**Data records**
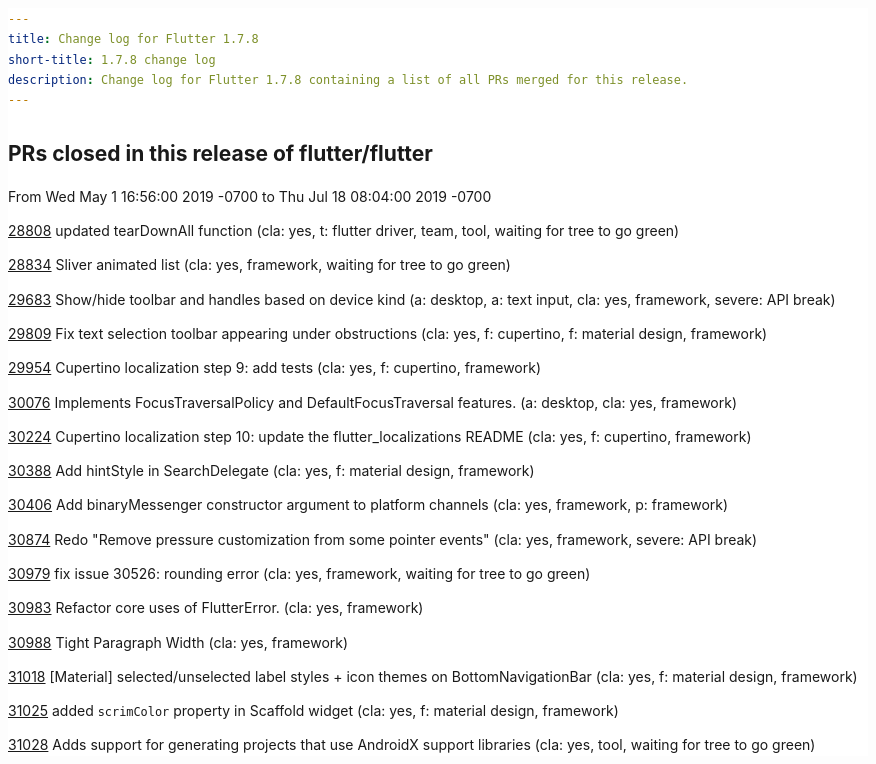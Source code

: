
 ```yaml
---
title: Change log for Flutter 1.7.8 
short-title: 1.7.8 change log
description: Change log for Flutter 1.7.8 containing a list of all PRs merged for this release.
---
```



## PRs closed in this release of flutter/flutter

From Wed May 1 16:56:00 2019 -0700 to Thu Jul 18 08:04:00 2019 -0700


[28808](https://github.com/flutter/flutter/pull/28808)  updated tearDownAll function (cla: yes, t: flutter driver, team, tool, waiting for tree to go green)

[28834](https://github.com/flutter/flutter/pull/28834) Sliver animated list (cla: yes, framework, waiting for tree to go green)

[29683](https://github.com/flutter/flutter/pull/29683) Show/hide toolbar and handles based on device kind (a: desktop, a: text input, cla: yes, framework, severe: API break)

[29809](https://github.com/flutter/flutter/pull/29809) Fix text selection toolbar appearing under obstructions (cla: yes, f: cupertino, f: material design, framework)

[29954](https://github.com/flutter/flutter/pull/29954) Cupertino localization step 9: add tests (cla: yes, f: cupertino, framework)

[30076](https://github.com/flutter/flutter/pull/30076) Implements FocusTraversalPolicy and DefaultFocusTraversal features. (a: desktop, cla: yes, framework)

[30224](https://github.com/flutter/flutter/pull/30224) Cupertino localization step 10: update the flutter_localizations README (cla: yes, f: cupertino, framework)

[30388](https://github.com/flutter/flutter/pull/30388) Add hintStyle in SearchDelegate (cla: yes, f: material design, framework)

[30406](https://github.com/flutter/flutter/pull/30406) Add binaryMessenger constructor argument to platform channels (cla: yes, framework, p: framework)

[30874](https://github.com/flutter/flutter/pull/30874) Redo "Remove pressure customization from some pointer events" (cla: yes, framework, severe: API break)

[30979](https://github.com/flutter/flutter/pull/30979) fix issue 30526: rounding error (cla: yes, framework, waiting for tree to go green)

[30983](https://github.com/flutter/flutter/pull/30983) Refactor core uses of FlutterError. (cla: yes, framework)

[30988](https://github.com/flutter/flutter/pull/30988) Tight Paragraph Width (cla: yes, framework)

[31018](https://github.com/flutter/flutter/pull/31018) [Material] selected/unselected label styles + icon themes on BottomNavigationBar (cla: yes, f: material design, framework)

[31025](https://github.com/flutter/flutter/pull/31025) added `scrimColor` property in Scaffold widget (cla: yes, f: material design, framework)

[31028](https://github.com/flutter/flutter/pull/31028) Adds support for generating projects that use AndroidX support libraries (cla: yes, tool, waiting for tree to go green)
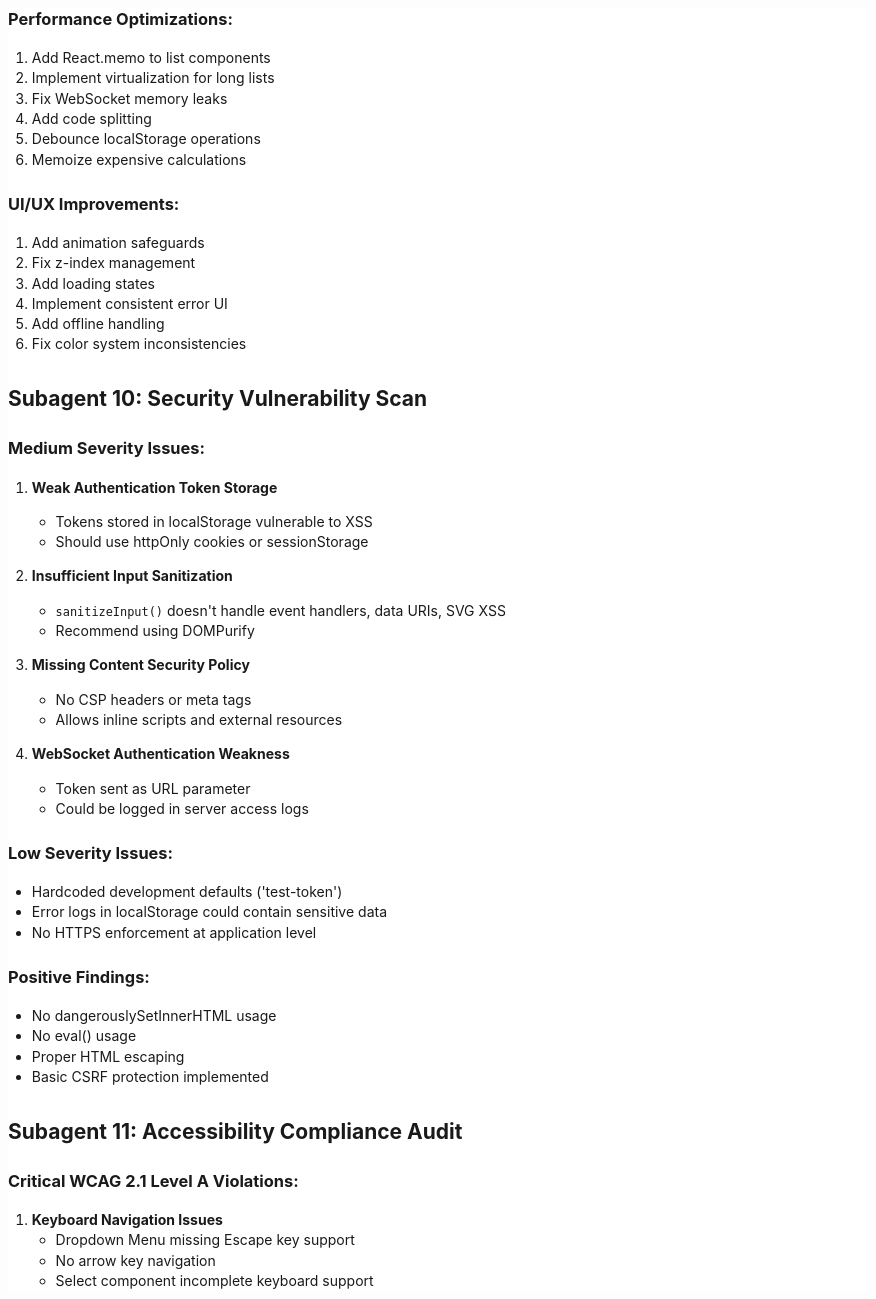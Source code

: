 ### Performance Optimizations:
1. Add React.memo to list components
2. Implement virtualization for long lists
3. Fix WebSocket memory leaks
4. Add code splitting
5. Debounce localStorage operations
6. Memoize expensive calculations

### UI/UX Improvements:
1. Add animation safeguards
2. Fix z-index management
3. Add loading states
4. Implement consistent error UI
5. Add offline handling
6. Fix color system inconsistencies

## Subagent 10: Security Vulnerability Scan

### Medium Severity Issues:
1. **Weak Authentication Token Storage**
   - Tokens stored in localStorage vulnerable to XSS
   - Should use httpOnly cookies or sessionStorage

2. **Insufficient Input Sanitization**
   - `sanitizeInput()` doesn't handle event handlers, data URIs, SVG XSS
   - Recommend using DOMPurify

3. **Missing Content Security Policy**
   - No CSP headers or meta tags
   - Allows inline scripts and external resources

4. **WebSocket Authentication Weakness**
   - Token sent as URL parameter
   - Could be logged in server access logs

### Low Severity Issues:
- Hardcoded development defaults ('test-token')
- Error logs in localStorage could contain sensitive data
- No HTTPS enforcement at application level

### Positive Findings:
- No dangerouslySetInnerHTML usage
- No eval() usage
- Proper HTML escaping
- Basic CSRF protection implemented

## Subagent 11: Accessibility Compliance Audit

### Critical WCAG 2.1 Level A Violations:
1. **Keyboard Navigation Issues**
   - Dropdown Menu missing Escape key support
   - No arrow key navigation
   - Select component incomplete keyboard support
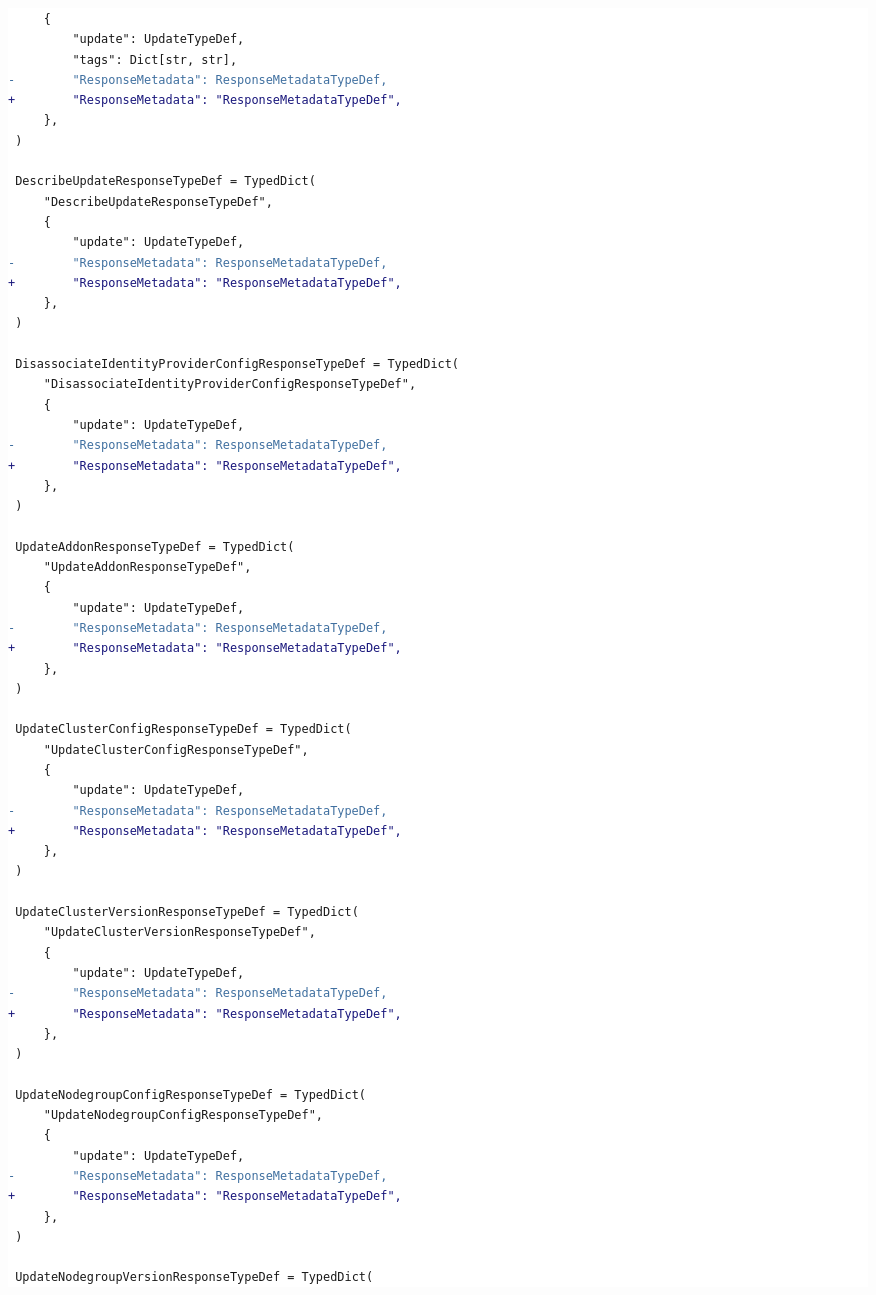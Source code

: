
 ```diff
     {
         "update": UpdateTypeDef,
         "tags": Dict[str, str],
-        "ResponseMetadata": ResponseMetadataTypeDef,
+        "ResponseMetadata": "ResponseMetadataTypeDef",
     },
 )
 
 DescribeUpdateResponseTypeDef = TypedDict(
     "DescribeUpdateResponseTypeDef",
     {
         "update": UpdateTypeDef,
-        "ResponseMetadata": ResponseMetadataTypeDef,
+        "ResponseMetadata": "ResponseMetadataTypeDef",
     },
 )
 
 DisassociateIdentityProviderConfigResponseTypeDef = TypedDict(
     "DisassociateIdentityProviderConfigResponseTypeDef",
     {
         "update": UpdateTypeDef,
-        "ResponseMetadata": ResponseMetadataTypeDef,
+        "ResponseMetadata": "ResponseMetadataTypeDef",
     },
 )
 
 UpdateAddonResponseTypeDef = TypedDict(
     "UpdateAddonResponseTypeDef",
     {
         "update": UpdateTypeDef,
-        "ResponseMetadata": ResponseMetadataTypeDef,
+        "ResponseMetadata": "ResponseMetadataTypeDef",
     },
 )
 
 UpdateClusterConfigResponseTypeDef = TypedDict(
     "UpdateClusterConfigResponseTypeDef",
     {
         "update": UpdateTypeDef,
-        "ResponseMetadata": ResponseMetadataTypeDef,
+        "ResponseMetadata": "ResponseMetadataTypeDef",
     },
 )
 
 UpdateClusterVersionResponseTypeDef = TypedDict(
     "UpdateClusterVersionResponseTypeDef",
     {
         "update": UpdateTypeDef,
-        "ResponseMetadata": ResponseMetadataTypeDef,
+        "ResponseMetadata": "ResponseMetadataTypeDef",
     },
 )
 
 UpdateNodegroupConfigResponseTypeDef = TypedDict(
     "UpdateNodegroupConfigResponseTypeDef",
     {
         "update": UpdateTypeDef,
-        "ResponseMetadata": ResponseMetadataTypeDef,
+        "ResponseMetadata": "ResponseMetadataTypeDef",
     },
 )
 
 UpdateNodegroupVersionResponseTypeDef = TypedDict(
```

**Your task**
Look above for the line with "desktop, cla: yes, framework)"; retype exactly that line, every line after it up to the line with "README (cla: yes, f: cupertino, framework)", and that line too, nothing else.

**Answer below**
[30076](https://github.com/flutter/flutter/pull/30076) Implements FocusTraversalPolicy and DefaultFocusTraversal features. (a: desktop, cla: yes, framework)

[30224](https://github.com/flutter/flutter/pull/30224) Cupertino localization step 10: update the flutter_localizations README (cla: yes, f: cupertino, framework)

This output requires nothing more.